She spent her free time there, and helped the library repair books, check books out, and perform other tasks when she was not in class. Burnash’s experience at Morris Hills High School in Rockaway (she grew up in the small town of Wharton in Morris County) was just the beginning for Burnash, who has an extensive background in the library and academic fields.
As she prepares to take the reins from Jinny Baeckler, who retires at the end of the month, the library’s new director is busy training to learn the ins and outs of Plainsboro Village Center’s mammoth centerpiece.
Despite her love for the library, she did not immediately pursue a career in the field after completing her undergraduate degree at Northeastern University (Class of ’74) — she considered the Peace Corps, law, and teaching — and she remained in Boston for a few years after college and eventually found her way back to the library and back to New Jersey.

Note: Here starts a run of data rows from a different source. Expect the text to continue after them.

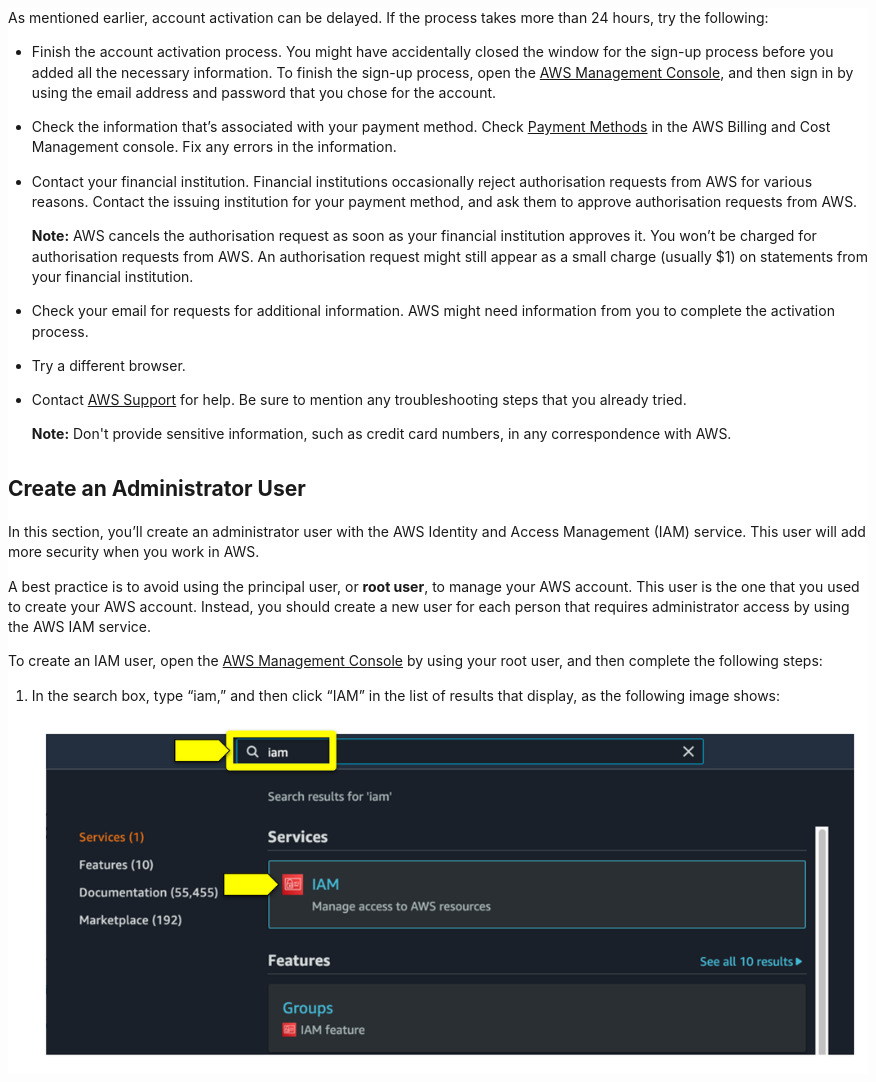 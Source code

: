 As mentioned earlier, account activation can be delayed. If the process takes more than 24 hours, try the following:

* Finish the account activation process. You might have accidentally closed the window for the sign-up process before you added all the necessary information. To finish the sign-up process, open the [AWS Management Console](https://aws.amazon.com/console/), and then sign in by using the email address and password that you chose for the account.

* Check the information that’s associated with your payment method. Check [Payment Methods](https://console.aws.amazon.com/billing/home#/paymentmethods) in the AWS Billing and Cost Management console. Fix any errors in the information.

* Contact your financial institution. Financial institutions occasionally reject authorisation requests from AWS for various reasons. Contact the issuing institution for your payment method, and ask them to approve authorisation requests from AWS.

  **Note:** AWS cancels the authorisation request as soon as your financial institution approves it. You won’t be charged for authorisation requests from AWS. An authorisation request might still appear as a small charge (usually $1) on statements from your financial institution.

* Check your email for requests for additional information. AWS might need information from you to complete the activation process.

* Try a different browser.

* Contact [AWS Support](https://aws.amazon.com/support) for help. Be sure to mention any troubleshooting steps that you already tried.

  **Note:** Don't provide sensitive information, such as credit card numbers, in any correspondence with AWS.

## Create an Administrator User

In this section, you’ll create an administrator user with the AWS Identity and Access Management (IAM) service. This user will add more security when you work in AWS.

A best practice is to avoid using the principal user, or **root user**, to manage your AWS account. This user is the one that you used to create your AWS account. Instead, you should create a new user for each person that requires administrator access by using the AWS IAM service.

To create an IAM user, open the [AWS Management Console](https://console.aws.amazon.com) by using your root user, and then complete the following steps:

1. In the search box, type “iam,” and then click “IAM” in the list of results that display, as the following image shows:

    ![ A screenshot depicts “iam” in the search box and in the list of search results.](Images/15-0-Create-an-administrator-IAM-user-step-1.png)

Early in her career, she got a job working in a law library, where she stayed until she had her first child and decided to stay at home (She and her husband, a Linux systems administrator for Knight Capital in Jersey City, have four children, ages 24 to 29). She went back to school to earn her master’s degree in library science from Rutgers and began working at a library department in AT&T and its subsidiaries, where she performed telecommunications research to help the companies’ marketing departments.
From there, she moved on to public libraries. She worked at Mendham Township Library, where she learned the basics of running a library. Three years later, another, bigger, library in the area — the Clarence Dillon Public Library in Bedminster — had an opening. The library had expanded to double its size and had undergone a renovation.
Burnash brought with her a children’s program she had initiated in Mendham — a Harry Potter dinner party for children. The event, a sit-down dinner for over 100 children, involved printed screen shots of the real movie, which were placed around the room to provide the atmosphere. The children attending the dinner were divided into the four “houses” in the movie, and parents were not allowed to attend (they could attend a simultaneous lecture in another room).
It’s this type of innovative programming that piques Burnash’s interest. “Programming is the area I get most excited about,” she said. “I like to use my creative side.”
From there, Burnash worked at Rutgers, where she was the assistant to the dean of public affairs and administration. When her position was eliminated in the economic downturn, she took a job as the library director at the Huntingdon Valley Library in Lower Moreland, PA, a position she held when she accepted the job in Plainsboro.
What attracted Burnash to Plainsboro was what she saw on the library’s website. “I couldn’t believe this building was built this way in the center of the community,” she said.
Many librarians talk about their dream location for a library in the center of a residential and business area. “You’ve built the ideal library as far as the structure goes, but the more I learn about it, the dedication to education and the commitment to the diverse culture, the more I’m impressed,” she said.
Burnash strongly believes in education and that the children should be the most important focus of the community. The library in Plainsboro serves people who have a “lifelong commitment to learning,” she said.
Further, the programming is “not the standard, cookie-cutter” programming offered in most libraries. “It’s just perfect,” said Burnash.
First up for Burnash, who is training but will officially start her new role on Thursday, June 9, is examining the library’s extensive collection to see if there are certain areas that can be developed further.
She also wants to keep the programming that Baeckler has run, but also wants to encourage new programming. She points to an example of the programming during one of her prior roles, during which a man brought in an enigma machine, which was used for encryption and decryption and decoding of secret messages. Most commonly used in the 1920s, they were used by the governments in various countries during World War II.
This man volunteered to bring in the machine and talk about its uses and make a presentation — for free. The event drew over 200 people, including veterans and other people interested in the subject who might not come to the library frequently. “It was the best program we ever did,” she said. “He answered the most technical questions and was able to explain the details in a way that non-technical people could understand.”
When it comes to challenges, the biggest one is state funding, says Burnash. Libraries are only a “tiny fraction” of the state budget, and there seems to be a lack of understanding of their value. But “it’s the best money you can spend,” she insists, saying several studies have shown that training and education, even the supplementary education offered by libraries, can help with job creation.
Burnash said that for now, she and her family will stay in Bernardsville, but they may consider moving closer in a few years.
The staff at the library and the community in which she will be working will make a strong case for that, though, as Burnash has already seen their dedication.
“When I interviewed for the job, part of the process was spending half the day with the staff,” she said. “It helped sell me on wanting the job. They have years of experience, knowledge in various areas, and an enthusiasm for the library. That is important, and I can see that in everyone I spoke with.”
“I’m looking forward to the cardboard canoe races,” she added.